Which sounds confusing, but is true.
Let's take a simplified example: the teacher says there will be a
pop quiz -- which will be a surprise -- either Thursday or Friday, and that the students will not know ahead of time which day it will be. Following the logic laid out in the
paradox, the students know it will not be Friday, implying it has to be Thursday, but, since they know this, the teacher has lied. Yet the teacher can give out the pop quiz on Thursday, as we're aware.

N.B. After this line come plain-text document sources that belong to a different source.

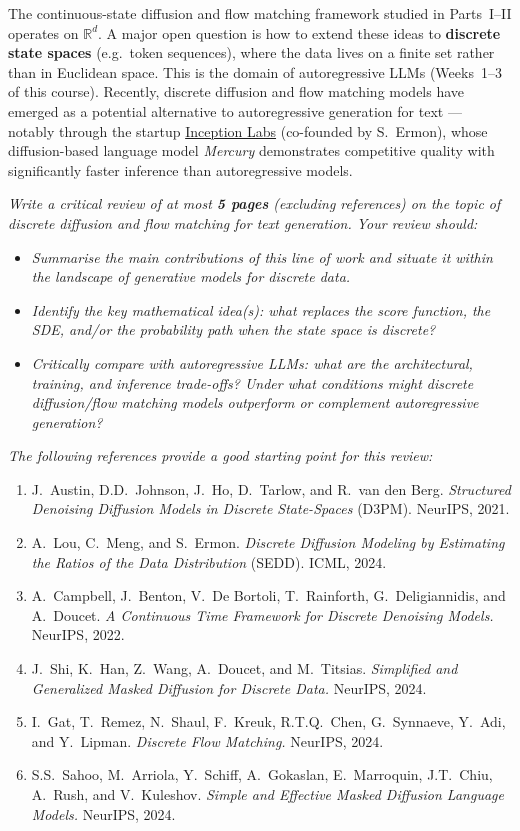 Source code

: \documentclass[11pt]{article}
\theoremstyle{definition}
\theoremstyle{remark}
\newcommand{\R}{\mathbb{R}}
\begin{document}
The continuous-state diffusion and flow matching framework studied in Parts~I--II operates on $\R^d$. A major open question is how to extend these ideas to \textbf{discrete state spaces} (e.g.\ token sequences), where the data lives on a finite set rather than in Euclidean space. This is the domain of autoregressive LLMs (Weeks~1--3 of this course). Recently, discrete diffusion and flow matching models have emerged as a potential alternative to autoregressive generation for text --- notably through the startup \href{https://www.inceptionlabs.ai/}{Inception Labs} (co-founded by S.\ Ermon), whose diffusion-based language model \textit{Mercury} demonstrates competitive quality with significantly faster inference than autoregressive models.

\medskip

\textit{Write a critical review of at most \textbf{5 pages} (excluding references) on the topic of discrete diffusion and flow matching for text generation. Your review should:}
\begin{itemize}
\item \textit{Summarise the main contributions of this line of work and situate it within the landscape of generative models for discrete data.}
\item \textit{Identify the key mathematical idea(s): what replaces the score function, the SDE, and/or the probability path when the state space is discrete?}
\item \textit{Critically compare with autoregressive LLMs: what are the architectural, training, and inference trade-offs? Under what conditions might discrete diffusion/flow matching models outperform or complement autoregressive generation?}
\end{itemize}

\medskip

\textit{The following references provide a good starting point for this review:}

\begin{enumerate}
\item J.\ Austin, D.D.\ Johnson, J.\ Ho, D.\ Tarlow, and R.\ van den Berg. \textit{Structured Denoising Diffusion Models in Discrete State-Spaces} (D3PM). NeurIPS, 2021.
\item A.\ Lou, C.\ Meng, and S.\ Ermon. \textit{Discrete Diffusion Modeling by Estimating the Ratios of the Data Distribution} (SEDD). ICML, 2024.
\item A.\ Campbell, J.\ Benton, V.\ De Bortoli, T.\ Rainforth, G.\ Deligiannidis, and A.\ Doucet. \textit{A Continuous Time Framework for Discrete Denoising Models.} NeurIPS, 2022.
\item J.\ Shi, K.\ Han, Z.\ Wang, A.\ Doucet, and M.\ Titsias. \textit{Simplified and Generalized Masked Diffusion for Discrete Data.} NeurIPS, 2024.
\item I.\ Gat, T.\ Remez, N.\ Shaul, F.\ Kreuk, R.T.Q.\ Chen, G.\ Synnaeve, Y.\ Adi, and Y.\ Lipman. \textit{Discrete Flow Matching.} NeurIPS, 2024.
\item S.S.\ Sahoo, M.\ Arriola, Y.\ Schiff, A.\ Gokaslan, E.\ Marroquin, J.T.\ Chiu, A.\ Rush, and V.\ Kuleshov. \textit{Simple and Effective Masked Diffusion Language Models.} NeurIPS, 2024.
\end{enumerate}
\end{document}
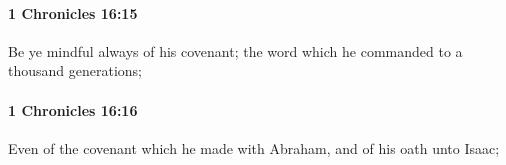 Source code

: 		\paragraph{1 Chronicles 16:15} %
			\label{1CHRONICLES-16-15}

			Be ye mindful always of his covenant; the word which he commanded to a thousand generations;


		\paragraph{1 Chronicles 16:16} %
			\label{1CHRONICLES-16-16}

			Even of the covenant which he made with Abraham, and of his oath unto Isaac;


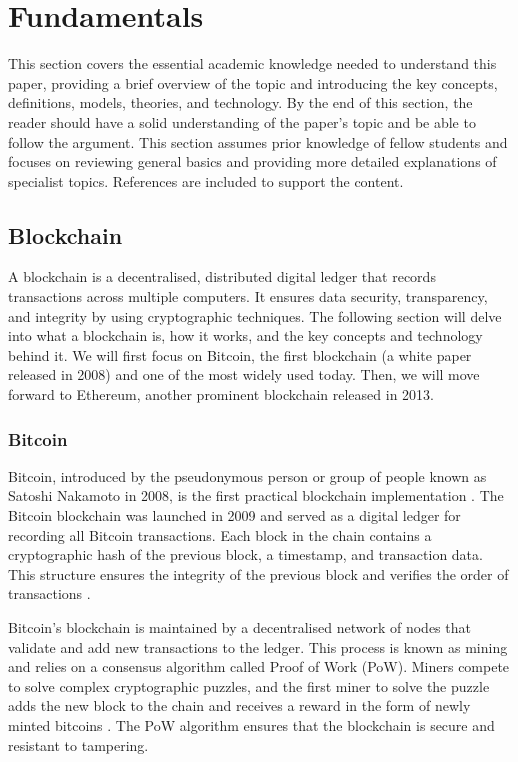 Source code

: \chapter{Fundamentals}
This section covers the essential academic knowledge needed to understand this paper, providing a brief overview of the topic and introducing the key concepts, definitions, models, theories, and technology. By the end of this section, the reader should have a solid understanding of the paper's topic and be able to follow the argument. This section assumes prior knowledge of fellow students and focuses on reviewing general basics and providing more detailed explanations of specialist topics. References are included to support the content.

\section{Blockchain}
A blockchain is a decentralised, distributed digital ledger that records transactions across multiple computers. It ensures data security, transparency, and integrity by using cryptographic techniques. The following section will delve into what a blockchain is, how it works, and the key concepts and technology behind it. We will first focus on Bitcoin, the first blockchain (a white paper released in 2008) and one of the most widely used today. Then, we will move forward to Ethereum, another prominent blockchain released in 2013.

\subsection{Bitcoin}
Bitcoin, introduced by the pseudonymous person or group of people known as Satoshi Nakamoto in 2008, is the first practical blockchain implementation \cite{nakamoto2008bitcoin}. The Bitcoin blockchain was launched in 2009 and served as a digital ledger for recording all Bitcoin transactions. Each block in the chain contains a cryptographic hash of the previous block, a timestamp, and transaction data. This structure ensures the integrity of the previous block and verifies the order of transactions \cite{swan2015blockchain}.

Bitcoin's blockchain is maintained by a decentralised network of nodes that validate and add new transactions to the ledger. This process is known as mining and relies on a consensus algorithm called Proof of Work (PoW). Miners compete to solve complex cryptographic puzzles, and the first miner to solve the puzzle adds the new block to the chain and receives a reward in the form of newly minted bitcoins \cite{antonopoulos2014mastering}. The PoW algorithm ensures that the blockchain is secure and resistant to tampering.

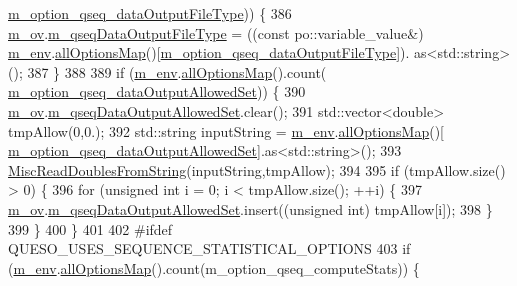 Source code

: \begin{DoxyCode}
      \hyperlink{class_q_u_e_s_o_1_1_monte_carlo_s_g_options_a7e07046865a2e99b61ac30b94dfc8306}{m\_option\_qseq\_dataOutputFileType})) \{
386     \hyperlink{class_q_u_e_s_o_1_1_monte_carlo_s_g_options_a4bc6849a41ede87425cad9ab6e97df11}{m\_ov}.\hyperlink{class_q_u_e_s_o_1_1_mc_options_values_a4816ea4c0aef22cc5d2e9057ea44b73e}{m\_qseqDataOutputFileType} = ((\textcolor{keyword}{const} po::variable\_value&) 
      \hyperlink{class_q_u_e_s_o_1_1_monte_carlo_s_g_options_a16b93142f6a249ccf1d07de964fec2ef}{m\_env}.\hyperlink{class_q_u_e_s_o_1_1_base_environment_ae7cee155956e0e70112f45e2ad1f02c8}{allOptionsMap}()[\hyperlink{class_q_u_e_s_o_1_1_monte_carlo_s_g_options_a7e07046865a2e99b61ac30b94dfc8306}{m\_option\_qseq\_dataOutputFileType}]).
      as<std::string>();
387   \}
388 
389   \textcolor{keywordflow}{if} (\hyperlink{class_q_u_e_s_o_1_1_monte_carlo_s_g_options_a16b93142f6a249ccf1d07de964fec2ef}{m\_env}.\hyperlink{class_q_u_e_s_o_1_1_base_environment_ae7cee155956e0e70112f45e2ad1f02c8}{allOptionsMap}().count(
      \hyperlink{class_q_u_e_s_o_1_1_monte_carlo_s_g_options_a2d464d948dabe4fd9fbd1e912537b3e0}{m\_option\_qseq\_dataOutputAllowedSet})) \{
390     \hyperlink{class_q_u_e_s_o_1_1_monte_carlo_s_g_options_a4bc6849a41ede87425cad9ab6e97df11}{m\_ov}.\hyperlink{class_q_u_e_s_o_1_1_mc_options_values_a15671d02e2a6fa2052361dde6342e263}{m\_qseqDataOutputAllowedSet}.clear();
391     std::vector<double> tmpAllow(0,0.);
392     std::string inputString = \hyperlink{class_q_u_e_s_o_1_1_monte_carlo_s_g_options_a16b93142f6a249ccf1d07de964fec2ef}{m\_env}.\hyperlink{class_q_u_e_s_o_1_1_base_environment_ae7cee155956e0e70112f45e2ad1f02c8}{allOptionsMap}()[
      \hyperlink{class_q_u_e_s_o_1_1_monte_carlo_s_g_options_a2d464d948dabe4fd9fbd1e912537b3e0}{m\_option\_qseq\_dataOutputAllowedSet}].as<std::string>();
393     \hyperlink{namespace_q_u_e_s_o_ac3fab438679d1dc864f8d629881dad2e}{MiscReadDoublesFromString}(inputString,tmpAllow);
394 
395     \textcolor{keywordflow}{if} (tmpAllow.size() > 0) \{
396       \textcolor{keywordflow}{for} (\textcolor{keywordtype}{unsigned} \textcolor{keywordtype}{int} i = 0; i < tmpAllow.size(); ++i) \{
397         \hyperlink{class_q_u_e_s_o_1_1_monte_carlo_s_g_options_a4bc6849a41ede87425cad9ab6e97df11}{m\_ov}.\hyperlink{class_q_u_e_s_o_1_1_mc_options_values_a15671d02e2a6fa2052361dde6342e263}{m\_qseqDataOutputAllowedSet}.insert((\textcolor{keywordtype}{unsigned} \textcolor{keywordtype}{int}) tmpAllow[i]);
398       \}
399     \}
400   \}
401 
402 \textcolor{preprocessor}{#ifdef QUESO\_USES\_SEQUENCE\_STATISTICAL\_OPTIONS}
403 \textcolor{preprocessor}{}  \textcolor{keywordflow}{if} (\hyperlink{class_q_u_e_s_o_1_1_monte_carlo_s_g_options_a16b93142f6a249ccf1d07de964fec2ef}{m\_env}.\hyperlink{class_q_u_e_s_o_1_1_base_environment_ae7cee155956e0e70112f45e2ad1f02c8}{allOptionsMap}().count(m\_option\_qseq\_computeStats)) \{

\end{DoxyCode}
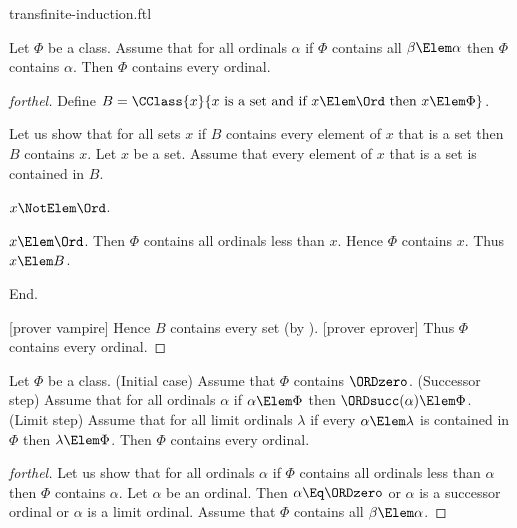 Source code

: \documentclass{stex}
\begin{document}
\begin{smodule}{transfinite-induction.ftl}


\begin{theorem}[forthel,title=Transfinite Induction I,name=transfinite induction I]
  Let $\Phi$ be a class.
  Assume that for all ordinals $\alpha$ if $\Phi$ contains all $\beta \Elem \alpha$ then $\Phi$ contains $\alpha$.
  Then $\Phi$ contains every ordinal.
\end{theorem}
\begin{proof}[forthel]
  Define $B = \CClass{x}{x\text{ is a set and if }x \Elem \Ord\text{ then }x \Elem \Phi}$.

  Let us show that for all sets $x$ if $B$ contains every element of $x$ that is a set then $B$ contains $x$.
    Let $x$ be a set.
    Assume that every element of $x$ that is a set is contained in $B$.

    \begin{case}{$x \NotElem \Ord$.} \end{case}

    \begin{case}{$x \Elem \Ord$.}
      Then $\Phi$ contains all ordinals less than $x$.
      Hence $\Phi$ contains $x$.
      Thus $x \Elem B$.
    \end{case}
  End.

  [prover vampire]
  Hence $B$ contains every set (by ).
  [prover eprover]
  Thus $\Phi$ contains every ordinal.
\end{proof}

\begin{theorem}[forthel,title=Transfinite Induction II,name=transfinite induction II]
  Let $\Phi$ be a class.
  (Initial case) Assume that $\Phi$ contains $\ORDzero$.
  (Successor step) Assume that for all ordinals $\alpha$ if $\alpha \Elem \Phi$ then $\ORDsucc(\alpha) \Elem \Phi$.
  (Limit step) Assume that for all limit ordinals $\lambda$ if every $\alpha \Elem \lambda$ is contained in $\Phi$ then $\lambda \Elem \Phi$.
  Then $\Phi$ contains every ordinal.
\end{theorem}
\begin{proof}[forthel]
  Let us show that for all ordinals $\alpha$ if $\Phi$ contains all ordinals
  less than $\alpha$ then $\Phi$ contains $\alpha$.
    Let $\alpha$ be an ordinal.
    Then $\alpha \Eq \ORDzero$ or $\alpha$ is a successor ordinal or $\alpha$ is a
    limit ordinal.
    Assume that $\Phi$ contains all $\beta \Elem \alpha$.


\end{proof}
\end{smodule}
\end{document}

The teacher can do this because, while the students on Friday morning will know that the test must be given on Friday, the students Thursday morning do not. Why? Because they are missing a piece of information they do not (and cannot) know: That the quiz was not given out on Thursday. Until they know that, they cannot apply their
knowledge of what will happen on Friday, because it rests on that
assumption.
So, to rephrase the original situation:
The bright student may reason (correctly) the following:
If the quiz is not given on Monday through Thursday, it must be given on Friday.Continuing, the student may reason (correctly) the following:
If the quiz is not given on Monday through Wednesday, it must given on Thursday through Friday.
If the quiz is not given on Monday through Tuesday, it must be given on Wednesday through Friday.
If the quiz is not given on Monday, it must be given on Tuesday through Friday.
Spelled out like this, the flaw in the student's logic becomes apparent. To
know that the quiz must be given out on Friday, you must also know that the quiz was not given out on Monday through Thursday. If it is, for example, Wednesday morning, you do not know this -- you only know that the quiz was not given on Monday through Tuesday. What the bright student is doing is
assuming that her proposition is true, with the following steps:
1) If the quiz hasn't been given out until Friday, then it cannot be given out on Friday.
2) If it hasn't been given out before Thursday,
and it cannot be given out on Friday, then it must be given out on Thursday.
3) If the quiz hasn't been given out before Wednesday,
and it cannot be given out on Friday,
and it cannot be given out on Thursday, it cannot be given out on Wednesday.
(etc)However, the student can't
know that it can't be given out on Thursday until after Wednesday is over, and the student can't
know that it can't be given out on Friday until Thursday is over. Since the student knows none of this on Monday morning, her statement is false.